──────── Data to use
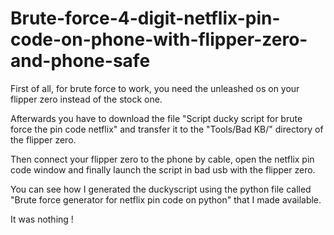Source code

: # Brute-force-4-digit-netflix-pin-code-on-phone-with-flipper-zero-and-phone-safe

First of all, for brute force to work, you need the unleashed os on your flipper zero instead of the stock one.

Afterwards you have to download the file "Script ducky script for brute force the pin code netflix" and transfer it to the "Tools/Bad KB/" directory of the flipper zero.

Then connect your flipper zero to the phone by cable, open the netflix pin code window and finally launch the script in bad usb with the flipper zero.


You can see how I generated the duckyscript using the python file called "Brute force generator for netflix pin code on python" that I made available.

It was nothing !
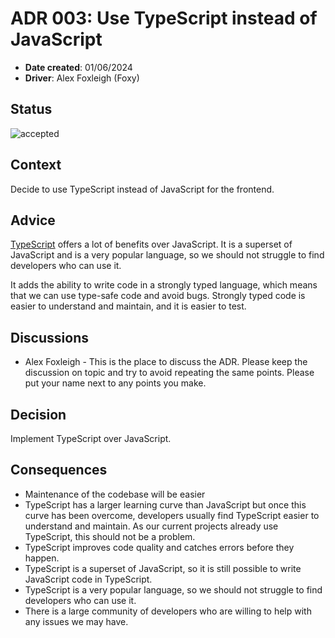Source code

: # ADR 003: Use TypeScript instead of JavaScript

- **Date created**: 01/06/2024
- **Driver**: Alex Foxleigh (Foxy)

## Status

![accepted]

## Context

Decide to use TypeScript instead of JavaScript for the frontend.

## Advice

[TypeScript](https://www.typescriptlang.org/) offers a lot of benefits over
JavaScript. It is a superset of JavaScript and is a very popular language,
so we should not struggle to find developers who can use it.

It adds the ability to write code in a strongly typed language, which means that
we can use type-safe code and avoid bugs. Strongly typed code is easier to understand
and maintain, and it is easier to test.

## Discussions

- Alex Foxleigh - This is the place to discuss the ADR. Please keep the discussion
  on topic and try to avoid repeating the same points. Please put your name next to
  any points you make.

## Decision

Implement TypeScript over JavaScript.

## Consequences

- Maintenance of the codebase will be easier
- TypeScript has a larger learning curve than JavaScript but once this curve has
  been overcome, developers usually find TypeScript easier to understand and maintain.
  As our current projects already use TypeScript, this should not be a problem.
- TypeScript improves code quality and catches errors before they happen.
- TypeScript is a superset of JavaScript, so it is still possible to write JavaScript
  code in TypeScript.
- TypeScript is a very popular language, so we should not struggle to find developers
  who can use it.
- There is a large community of developers who are willing to help with any issues
  we may have.

[proposed]: https://img.shields.io/badge/Proposed-yellow?style=for-the-badge
[accepted]: https://img.shields.io/badge/Accepted-green?style=for-the-badge
[superceded]: https://img.shields.io/badge/Superceded-orange?style=for-the-badge
[rejected]: https://img.shields.io/badge/Rejected-red?style=for-the-badge
[deprecated]: https://img.shields.io/badge/Deprecated-grey?style=for-the-badge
────────────────
[Goal of the exercise]
Each line with the word "TypeScript" in the records above belongs in the result; copy all of them.

[Solution for this problem]
: # ADR 003: Use TypeScript instead of JavaScript
Decide to use TypeScript instead of JavaScript for the frontend.
[TypeScript](https://www.typescriptlang.org/) offers a lot of benefits over
Implement TypeScript over JavaScript.
- TypeScript has a larger learning curve than JavaScript but once this curve has
  been overcome, developers usually find TypeScript easier to understand and maintain.
  As our current projects already use TypeScript, this should not be a problem.
- TypeScript improves code quality and catches errors before they happen.
- TypeScript is a superset of JavaScript, so it is still possible to write JavaScript
  code in TypeScript.
- TypeScript is a very popular language, so we should not struggle to find developers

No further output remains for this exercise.